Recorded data

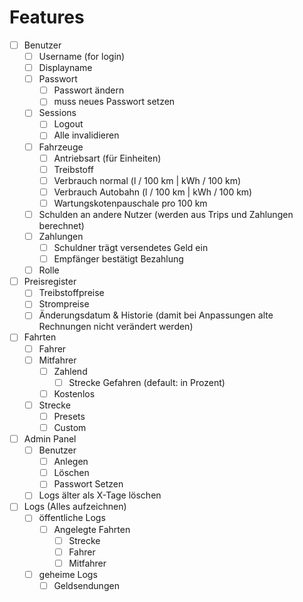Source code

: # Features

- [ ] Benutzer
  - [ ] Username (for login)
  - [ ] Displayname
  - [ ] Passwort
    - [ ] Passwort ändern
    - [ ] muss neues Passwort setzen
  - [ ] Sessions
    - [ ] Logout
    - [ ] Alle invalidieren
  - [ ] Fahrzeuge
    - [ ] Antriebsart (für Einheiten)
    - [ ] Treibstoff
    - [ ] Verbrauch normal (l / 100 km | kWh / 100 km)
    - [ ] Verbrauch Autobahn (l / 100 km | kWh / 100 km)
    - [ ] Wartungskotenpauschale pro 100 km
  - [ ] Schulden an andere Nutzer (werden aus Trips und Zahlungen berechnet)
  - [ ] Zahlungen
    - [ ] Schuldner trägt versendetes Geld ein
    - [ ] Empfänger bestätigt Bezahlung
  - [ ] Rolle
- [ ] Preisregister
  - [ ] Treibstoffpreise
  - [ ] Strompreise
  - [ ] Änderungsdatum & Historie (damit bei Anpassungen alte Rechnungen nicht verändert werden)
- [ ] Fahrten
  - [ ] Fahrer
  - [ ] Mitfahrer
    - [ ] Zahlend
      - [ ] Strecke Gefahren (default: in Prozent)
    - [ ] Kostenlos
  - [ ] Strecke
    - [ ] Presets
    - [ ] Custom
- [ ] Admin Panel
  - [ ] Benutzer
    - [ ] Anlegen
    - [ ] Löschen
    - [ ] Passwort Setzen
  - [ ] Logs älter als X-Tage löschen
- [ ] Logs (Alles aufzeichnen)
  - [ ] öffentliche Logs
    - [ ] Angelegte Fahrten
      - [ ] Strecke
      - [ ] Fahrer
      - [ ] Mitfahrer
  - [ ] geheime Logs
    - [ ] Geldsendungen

> [Aim of the task] As you read the records above, find each line that contains "Logs" and copy it.

> [Response area]
  - [ ] Logs älter als X-Tage löschen
- [ ] Logs (Alles aufzeichnen)
  - [ ] öffentliche Logs
  - [ ] geheime Logs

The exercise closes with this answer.